Every record that follows must be set down word for word.

--------

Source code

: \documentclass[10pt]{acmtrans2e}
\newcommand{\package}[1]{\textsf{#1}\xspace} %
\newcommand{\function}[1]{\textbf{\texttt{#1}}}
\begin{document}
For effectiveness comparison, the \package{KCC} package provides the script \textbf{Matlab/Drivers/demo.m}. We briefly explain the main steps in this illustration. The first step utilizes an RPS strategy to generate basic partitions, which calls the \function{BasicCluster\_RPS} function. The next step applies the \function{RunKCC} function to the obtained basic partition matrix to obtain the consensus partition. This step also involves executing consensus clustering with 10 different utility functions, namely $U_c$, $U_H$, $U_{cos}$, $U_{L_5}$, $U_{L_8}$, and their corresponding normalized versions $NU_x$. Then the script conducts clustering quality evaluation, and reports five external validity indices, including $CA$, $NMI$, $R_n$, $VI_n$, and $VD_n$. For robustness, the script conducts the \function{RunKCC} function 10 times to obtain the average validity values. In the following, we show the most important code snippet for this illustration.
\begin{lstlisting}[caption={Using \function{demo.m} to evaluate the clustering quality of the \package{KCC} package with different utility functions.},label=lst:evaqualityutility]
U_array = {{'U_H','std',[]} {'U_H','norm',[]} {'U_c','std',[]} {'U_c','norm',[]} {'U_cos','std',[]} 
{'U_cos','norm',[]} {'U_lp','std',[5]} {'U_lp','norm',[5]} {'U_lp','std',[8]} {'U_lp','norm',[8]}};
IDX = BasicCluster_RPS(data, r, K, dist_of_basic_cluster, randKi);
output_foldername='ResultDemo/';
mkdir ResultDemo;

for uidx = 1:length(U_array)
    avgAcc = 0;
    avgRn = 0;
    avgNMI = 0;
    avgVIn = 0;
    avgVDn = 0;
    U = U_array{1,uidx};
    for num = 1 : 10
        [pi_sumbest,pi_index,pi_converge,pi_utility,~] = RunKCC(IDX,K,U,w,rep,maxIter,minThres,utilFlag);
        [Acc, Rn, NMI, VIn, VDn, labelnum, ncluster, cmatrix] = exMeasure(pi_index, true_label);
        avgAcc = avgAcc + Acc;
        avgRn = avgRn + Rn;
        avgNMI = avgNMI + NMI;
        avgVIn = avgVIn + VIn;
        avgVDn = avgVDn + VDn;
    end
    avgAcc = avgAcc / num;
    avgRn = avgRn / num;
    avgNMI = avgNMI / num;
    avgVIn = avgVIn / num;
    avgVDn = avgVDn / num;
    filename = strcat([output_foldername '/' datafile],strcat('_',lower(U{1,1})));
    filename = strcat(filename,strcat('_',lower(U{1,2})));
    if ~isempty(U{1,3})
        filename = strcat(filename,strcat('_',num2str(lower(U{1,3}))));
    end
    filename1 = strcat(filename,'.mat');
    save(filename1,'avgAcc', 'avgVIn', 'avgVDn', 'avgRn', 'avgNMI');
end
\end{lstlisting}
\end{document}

--------

### EXERCISE RESPONSE
Source code

: \documentclass[10pt]{acmtrans2e}
\newcommand{\package}[1]{\textsf{#1}\xspace} %
\newcommand{\function}[1]{\textbf{\texttt{#1}}}
\begin{document}
For effectiveness comparison, the \package{KCC} package provides the script \textbf{Matlab/Drivers/demo.m}. We briefly explain the main steps in this illustration. The first step utilizes an RPS strategy to generate basic partitions, which calls the \function{BasicCluster\_RPS} function. The next step applies the \function{RunKCC} function to the obtained basic partition matrix to obtain the consensus partition. This step also involves executing consensus clustering with 10 different utility functions, namely $U_c$, $U_H$, $U_{cos}$, $U_{L_5}$, $U_{L_8}$, and their corresponding normalized versions $NU_x$. Then the script conducts clustering quality evaluation, and reports five external validity indices, including $CA$, $NMI$, $R_n$, $VI_n$, and $VD_n$. For robustness, the script conducts the \function{RunKCC} function 10 times to obtain the average validity values. In the following, we show the most important code snippet for this illustration.
\begin{lstlisting}[caption={Using \function{demo.m} to evaluate the clustering quality of the \package{KCC} package with different utility functions.},label=lst:evaqualityutility]
U_array = {{'U_H','std',[]} {'U_H','norm',[]} {'U_c','std',[]} {'U_c','norm',[]} {'U_cos','std',[]} 
{'U_cos','norm',[]} {'U_lp','std',[5]} {'U_lp','norm',[5]} {'U_lp','std',[8]} {'U_lp','norm',[8]}};
IDX = BasicCluster_RPS(data, r, K, dist_of_basic_cluster, randKi);
output_foldername='ResultDemo/';
mkdir ResultDemo;

for uidx = 1:length(U_array)
    avgAcc = 0;
    avgRn = 0;
    avgNMI = 0;
    avgVIn = 0;
    avgVDn = 0;
    U = U_array{1,uidx};
    for num = 1 : 10
        [pi_sumbest,pi_index,pi_converge,pi_utility,~] = RunKCC(IDX,K,U,w,rep,maxIter,minThres,utilFlag);
        [Acc, Rn, NMI, VIn, VDn, labelnum, ncluster, cmatrix] = exMeasure(pi_index, true_label);
        avgAcc = avgAcc + Acc;
        avgRn = avgRn + Rn;
        avgNMI = avgNMI + NMI;
        avgVIn = avgVIn + VIn;
        avgVDn = avgVDn + VDn;
    end
    avgAcc = avgAcc / num;
    avgRn = avgRn / num;
    avgNMI = avgNMI / num;
    avgVIn = avgVIn / num;
    avgVDn = avgVDn / num;
    filename = strcat([output_foldername '/' datafile],strcat('_',lower(U{1,1})));
    filename = strcat(filename,strcat('_',lower(U{1,2})));
    if ~isempty(U{1,3})
        filename = strcat(filename,strcat('_',num2str(lower(U{1,3}))));
    end
    filename1 = strcat(filename,'.mat');
    save(filename1,'avgAcc', 'avgVIn', 'avgVDn', 'avgRn', 'avgNMI');
end
\end{lstlisting}
\end{document}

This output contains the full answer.